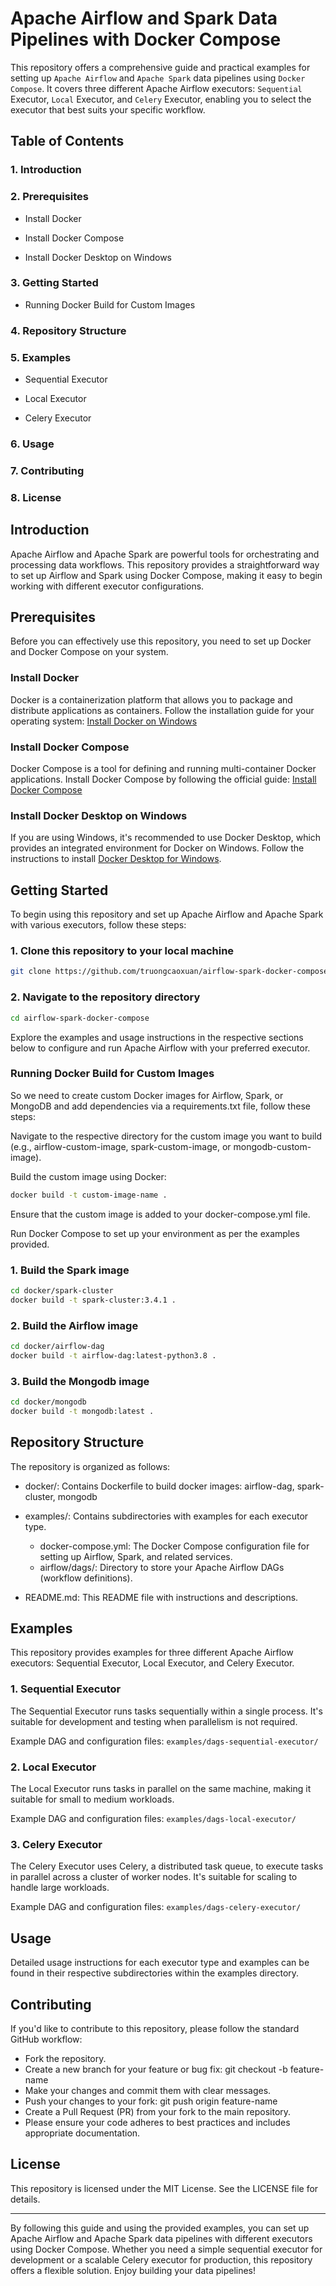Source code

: # Apache Airflow and Spark Data Pipelines with Docker Compose

This repository offers a comprehensive guide and practical examples for setting up `Apache Airflow` and `Apache Spark` data pipelines using `Docker Compose`. It covers three different Apache Airflow executors: `Sequential` Executor, `Local` Executor, and `Celery` Executor, enabling you to select the executor that best suits your specific workflow.

## Table of Contents

### 1. Introduction

### 2. Prerequisites

- Install Docker

- Install Docker Compose

- Install Docker Desktop on Windows

### 3. Getting Started

- Running Docker Build for Custom Images

### 4. Repository Structure

### 5. Examples

- Sequential Executor

- Local Executor

- Celery Executor

### 6. Usage

### 7. Contributing

### 8. License

## Introduction

Apache Airflow and Apache Spark are powerful tools for orchestrating and processing data workflows. This repository provides a straightforward way to set up Airflow and Spark using Docker Compose, making it easy to begin working with different executor configurations.

## Prerequisites

Before you can effectively use this repository, you need to set up Docker and Docker Compose on your system.

### Install Docker

Docker is a containerization platform that allows you to package and distribute applications as containers. Follow the installation guide for your operating system:
[Install Docker on Windows](https://docs.docker.com/desktop/install/windows-install/)

### Install Docker Compose

Docker Compose is a tool for defining and running multi-container Docker applications. Install Docker Compose by following the official guide:
[Install Docker Compose](https://docs.docker.com/compose/install/)

### Install Docker Desktop on Windows

If you are using Windows, it's recommended to use Docker Desktop, which provides an integrated environment for Docker on Windows. Follow the instructions to install [Docker Desktop for Windows](https://docs.docker.com/desktop/install/windows-install/).

## Getting Started

To begin using this repository and set up Apache Airflow and Apache Spark with various executors, follow these steps:

### 1. Clone this repository to your local machine

```bash
git clone https://github.com/truongcaoxuan/airflow-spark-docker-compose.git
```

### 2. Navigate to the repository directory

```bash
cd airflow-spark-docker-compose
```

Explore the examples and usage instructions in the respective sections below to configure and run Apache Airflow with your preferred executor.

### Running Docker Build for Custom Images

So we need to create custom Docker images for Airflow, Spark, or MongoDB and add dependencies via a requirements.txt file, follow these steps:

Navigate to the respective directory for the custom image you want to build (e.g., airflow-custom-image, spark-custom-image, or mongodb-custom-image).

Build the custom image using Docker:

```bash
docker build -t custom-image-name .
```

Ensure that the custom image is added to your docker-compose.yml file.

Run Docker Compose to set up your environment as per the examples provided.

### 1. Build the Spark image

```bash
cd docker/spark-cluster
docker build -t spark-cluster:3.4.1 .
```

### 2. Build the Airflow image

```bash
cd docker/airflow-dag
docker build -t airflow-dag:latest-python3.8 .
```

### 3. Build the Mongodb image

```bash
cd docker/mongodb
docker build -t mongodb:latest .
```

## Repository Structure

The repository is organized as follows:

- docker/: Contains Dockerfile to build docker images: airflow-dag, spark-cluster, mongodb
- examples/: Contains subdirectories with examples for each executor type.
  - docker-compose.yml: The Docker Compose configuration file for setting up Airflow, Spark, and related services.
  - airflow/dags/: Directory to store your Apache Airflow DAGs (workflow definitions).

- README.md: This README file with instructions and descriptions.

## Examples

This repository provides examples for three different Apache Airflow executors: Sequential Executor, Local Executor, and Celery Executor.

### 1. Sequential Executor

The Sequential Executor runs tasks sequentially within a single process. It's suitable for development and testing when parallelism is not required.

Example DAG and configuration files: `examples/dags-sequential-executor/`

### 2. Local Executor

The Local Executor runs tasks in parallel on the same machine, making it suitable for small to medium workloads.

Example DAG and configuration files: `examples/dags-local-executor/`

### 3. Celery Executor

The Celery Executor uses Celery, a distributed task queue, to execute tasks in parallel across a cluster of worker nodes. It's suitable for scaling to handle large workloads.

Example DAG and configuration files: `examples/dags-celery-executor/`

## Usage

Detailed usage instructions for each executor type and examples can be found in their respective subdirectories within the examples directory.

## Contributing

If you'd like to contribute to this repository, please follow the standard GitHub workflow:

- Fork the repository.
- Create a new branch for your feature or bug fix: git checkout -b feature-name
- Make your changes and commit them with clear messages.
- Push your changes to your fork: git push origin feature-name
- Create a Pull Request (PR) from your fork to the main repository.
- Please ensure your code adheres to best practices and includes appropriate documentation.

## License

This repository is licensed under the MIT License. See the LICENSE file for details.

---
By following this guide and using the provided examples, you can set up Apache Airflow and Apache Spark data pipelines with different executors using Docker Compose. Whether you need a simple sequential executor for development or a scalable Celery executor for production, this repository offers a flexible solution. Enjoy building your data pipelines!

######

Exercise description → The answer must be the lines of the entries above, written out exactly from the first through the one with "with Docker Compose", and no pictures.

Answer to this problem →
Source code

: # Apache Airflow and Spark Data Pipelines with Docker Compose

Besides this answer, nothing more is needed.